Oatcakes are generally rolled into 6-inch to 8-inch circles and then cut into fourths. The Scottish name for the round oatcake is bannock, while the sections into which the bannock is divided are farls. (Farl comes from the term fardel, which means “a fourth part,” though now the term farl refers only to quarters of oatcakes or shortbread.) They would originally have been made on a hot griddle over an open fire, but they translate well to an indoor griddle or heavy frying pan, and can also be baked in the oven (my preferred method, because they don’t have to be tended). They are remarkably easy to make and very wholesome. Enjoy.
1½ cups oatmeal
⅛ tsp. salt
1 Tbs. butter, drippings, or lard
¼ tsp. baking soda
½ cup hot water
Preheat the oven to 325°F. Put the oatmeal, salt, and baking soda in a bowl and mix together. Melt the butter (or drippings or lard) and drizzle it over the oats. Add the hot water, and stir the mixture vigorously into a stiff dough.
Turn out the dough onto a flat surface—or better yet, onto a sheet of wax paper on a flat surface.
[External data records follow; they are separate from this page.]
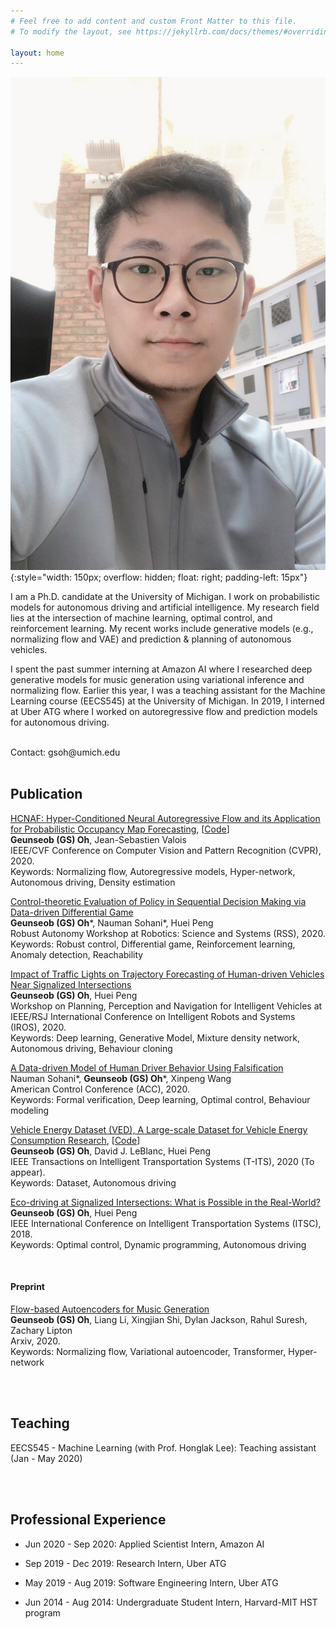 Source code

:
 ```yaml
---
# Feel free to add content and custom Front Matter to this file.
# To modify the layout, see https://jekyllrb.com/docs/themes/#overriding-theme-defaults

layout: home
---
```



![GS Oh](assets/img/GS_profile.JPG){:style="width: 150px; overflow: hidden; float: right; padding-left: 15px"}

I am a Ph.D. candidate at the University of Michigan. I work on probabilistic models for autonomous driving and artificial intelligence. My research field lies at the intersection of machine learning, optimal control, and reinforcement learning. My recent works include generative models (e.g., normalizing flow and VAE) and prediction & planning of autonomous vehicles.

I spent the past summer interning at Amazon AI where I researched deep generative models for music generation using variational inference and normalizing flow. Earlier this year, I was a teaching assistant for the Machine Learning course (EECS545) at the University of Michigan. In 2019, I interned at Uber ATG where I worked on autoregressive flow and prediction models for autonomous driving.

<br />
Contact: gsoh@umich.edu

<br />
<br />

## Publication

[HCNAF: Hyper-Conditioned Neural Autoregressive Flow and its Application for Probabilistic Occupancy Map Forecasting](https://openaccess.thecvf.com/content_CVPR_2020/html/Oh_HCNAF_Hyper-Conditioned_Neural_Autoregressive_Flow_and_its_Application_for_Probabilistic_CVPR_2020_paper.html), [[Code](https://github.com/gsoh/HCNAF)]\
**Geunseob (GS) Oh**, Jean-Sebastien Valois\
IEEE/CVF Conference on Computer Vision and Pattern Recognition (CVPR), 2020.\
Keywords: Normalizing flow, Autoregressive models, Hyper-network, Autonomous driving, Density estimation
<br />

[Control-theoretic Evaluation of Policy in Sequential Decision Making via Data-driven Differential Game](https://openreview.net/forum?id=Df227Ih8tqY)\
**Geunseob (GS) Oh**\*, Nauman Sohani\*, Huei Peng\
Robust Autonomy Workshop at Robotics: Science and Systems (RSS), 2020.\
Keywords: Robust control, Differential game, Reinforcement learning, Anomaly detection, Reachability
<br />

[Impact of Traffic Lights on Trajectory Forecasting of Human-driven Vehicles Near Signalized Intersections](https://arxiv.org/abs/1906.00486.pdf)\
**Geunseob (GS) Oh**, Huei Peng\
Workshop on Planning, Perception and Navigation for Intelligent Vehicles at IEEE/RSJ International Conference on Intelligent Robots and Systems (IROS), 2020.\
Keywords: Deep learning, Generative Model, Mixture density network, Autonomous driving, Behaviour cloning
<br />

[A Data-driven Model of Human Driver Behavior Using Falsification](https://arxiv.org/abs/1912.08361.pdf)\
Nauman Sohani\*, **Geunseob (GS) Oh**\*, Xinpeng Wang\
American Control Conference (ACC), 2020.\
Keywords: Formal verification, Deep learning, Optimal control, Behaviour modeling
<br />

[Vehicle Energy Dataset (VED), A Large-scale Dataset for Vehicle Energy Consumption Research](https://doi.org/10.1109/TITS.2020.3035596), [[Code](https://github.com/gsoh/VED)]\
**Geunseob (GS) Oh**, David J. LeBlanc, Huei Peng\
IEEE Transactions on Intelligent Transportation Systems (T-ITS), 2020 (To appear).\
Keywords: Dataset, Autonomous driving
<br />

[Eco-driving at Signalized Intersections: What is Possible in the Real-World?](https://ieeexplore.ieee.org/document/8569588)\
**Geunseob (GS) Oh**, Huei Peng\
IEEE International Conference on Intelligent Transportation Systems (ITSC), 2018.\
Keywords: Optimal control, Dynamic programming, Autonomous driving

<br />

#### Preprint

[Flow-based Autoencoders for Music Generation]()\
**Geunseob (GS) Oh**, Liang Li, Xingjian Shi, Dylan Jackson, Rahul Suresh, Zachary Lipton\
Arxiv, 2020.\
Keywords: Normalizing flow, Variational autoencoder, Transformer, Hyper-network

<br />
<br />

## Teaching
EECS545 - Machine Learning (with Prof. Honglak Lee): Teaching assistant (Jan - May 2020)

<br />
<br />

## Professional Experience
- Jun 2020 - Sep 2020: Applied Scientist Intern, Amazon AI

- Sep 2019 - Dec 2019: Research Intern, Uber ATG

- May 2019 - Aug 2019: Software Engineering Intern, Uber ATG

- Jun 2014 - Aug 2014: Undergraduate Student Intern, Harvard-MIT HST program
If the dough sticks, sprinkle the surface lightly with a tablespoon or two of the extra oatmeal. Knead the dough thoroughly. You want the oats basically to lose their individuality—the dough should begin to look a little bit like rough cookie dough. Separate the dough into two equal portions. Roll each portion into a ball, then use a rolling pin to roll each ball into a round that is about ⅛ inch thick. With this recipe, the two rounds will each be about 6 inches across.
Transfer the rounds to a greased cookie sheet. Cut each round into quarters. Bake for 30-35 minutes. If you want them to be evenly golden, you can turn them over half way through the baking time. Enjoy warm, or put in an airtight storage container.
You can also cook your oatcakes on a griddle set over medium heat. The oatcakes should take about 3 minutes to cook. They are done when the edges start to curl. Then put them under the broiler until they are slightly brown.
Drippings or other meat fat would traditionally be the most common fat for producing oatcakes, but while these were for a long time the most readily available fats for home cooks, a stick of butter is now an easier choice, and it makes the flavor more consistent. However, if you make a roast, or perhaps a pound of bacon, you might want to take a crack at making these the old-fashioned way.
If you want to make these a little fancier, you can roll the dough out and then use a wine glass to cut out bannocks that are perfectly round. Don’t quarter these smaller oatcakes.